As expected, there was evidence of social difficulties in the relatives of ASD probands. In contrast, there was no evidence of higher rates of social difficulties in the relatives of SLI-only probands; the SLI-only and DS relatives were similar. This suggests that social deficits are heritable in ASD but they are less likely to be so in SLI.

However, the pattern was different among relatives of those probands with a history of SLI with autistic symptomatology, who had a higher rate of social deficits than the relatives of SLI-only and similar rates of difficulties to the relatives of ASD probands. Thus, in terms of social deficits the relatives of SLI + ASD were much more similar to the relatives of ASD than SLI probands and this was also the case for the individual areas of social difficulties examined which included impaired friendships, impaired conversations and inappropriate behaviour amongst others.

This is an intriguing result that invites at least two potential explanations based on the controversy surrounding commonalities versus distinctiveness of individuals with SLI and individuals with ASD. It is possible that SLI + ASD probands are exposed to more autistic symptomatology in their families, thus having an environmental, developmental influence in the emergence of ASD symptomatology in these individuals from childhood to adolescence. Another possibility is that there is a common heritable element in families of probands with ASD and probands with SLI + ASD, that is, a distinctive basis to at least some of their difficulties they exhibit in social functioning. A direct contrast of families of probands with SLI + ASD and families of probands with diagnosed autism but with an SLI language profile, i.e., ALI, could provide valuable evidence as to how and why autistic symptomatology and SLI comes to be clustered in some families.

Finally, the results of our point estimates are consistent with a higher rate of ASD in the siblings of individuals with SLI than the 1 % expected in the UK general population (Baird et al. 2006).
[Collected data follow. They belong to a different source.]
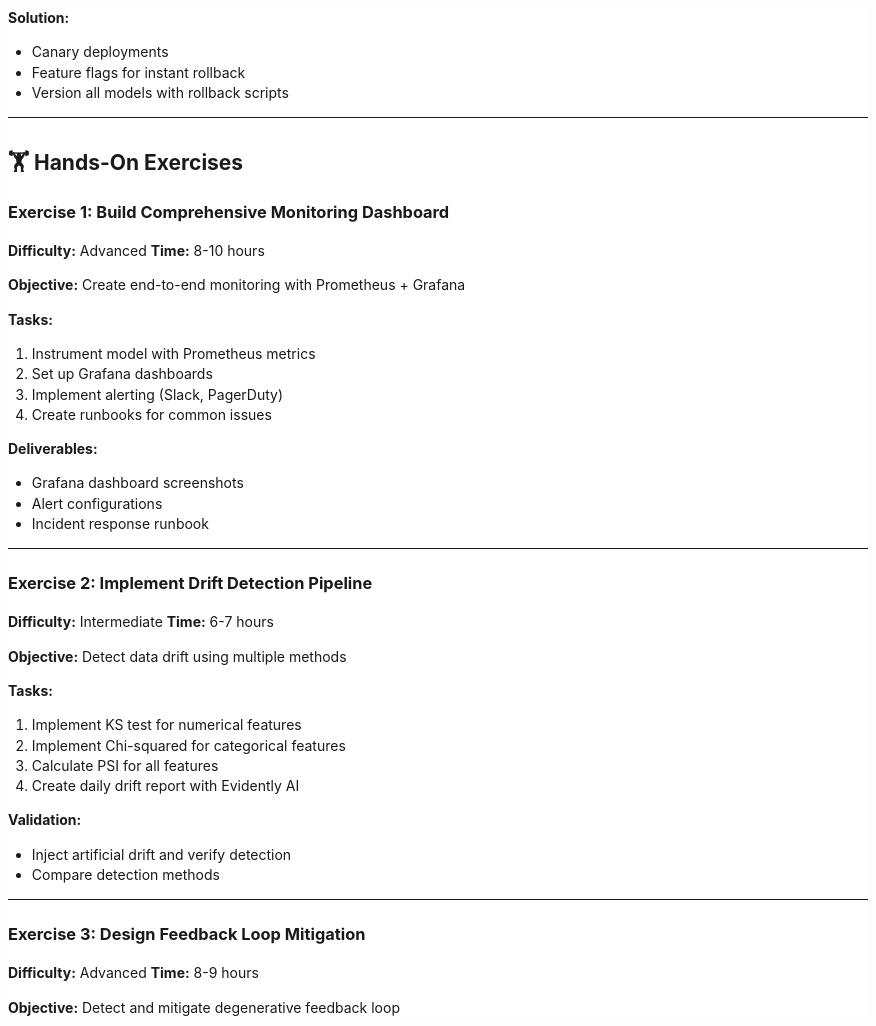 **Solution:**
- Canary deployments
- Feature flags for instant rollback
- Version all models with rollback scripts

---

## 🏋️ Hands-On Exercises

### Exercise 1: Build Comprehensive Monitoring Dashboard

**Difficulty:** Advanced
**Time:** 8-10 hours

**Objective:** Create end-to-end monitoring with Prometheus + Grafana

**Tasks:**
1. Instrument model with Prometheus metrics
2. Set up Grafana dashboards
3. Implement alerting (Slack, PagerDuty)
4. Create runbooks for common issues

**Deliverables:**
- Grafana dashboard screenshots
- Alert configurations
- Incident response runbook

---

### Exercise 2: Implement Drift Detection Pipeline

**Difficulty:** Intermediate
**Time:** 6-7 hours

**Objective:** Detect data drift using multiple methods

**Tasks:**
1. Implement KS test for numerical features
2. Implement Chi-squared for categorical features
3. Calculate PSI for all features
4. Create daily drift report with Evidently AI

**Validation:**
- Inject artificial drift and verify detection
- Compare detection methods

---

### Exercise 3: Design Feedback Loop Mitigation

**Difficulty:** Advanced
**Time:** 8-9 hours

**Objective:** Detect and mitigate degenerative feedback loop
Thus, our results support Tomblin et al.’s (2003) finding of a likely higher rate of autism in the siblings of individuals with SLI. Although these findings are in need of replication given that we are examining difficulties that have low occurrence, they suggest that the higher rate of ASD in siblings of probands with SLI is likely to be more evident in siblings of probands with SLI who also have broader phenotype ASD symptomatology.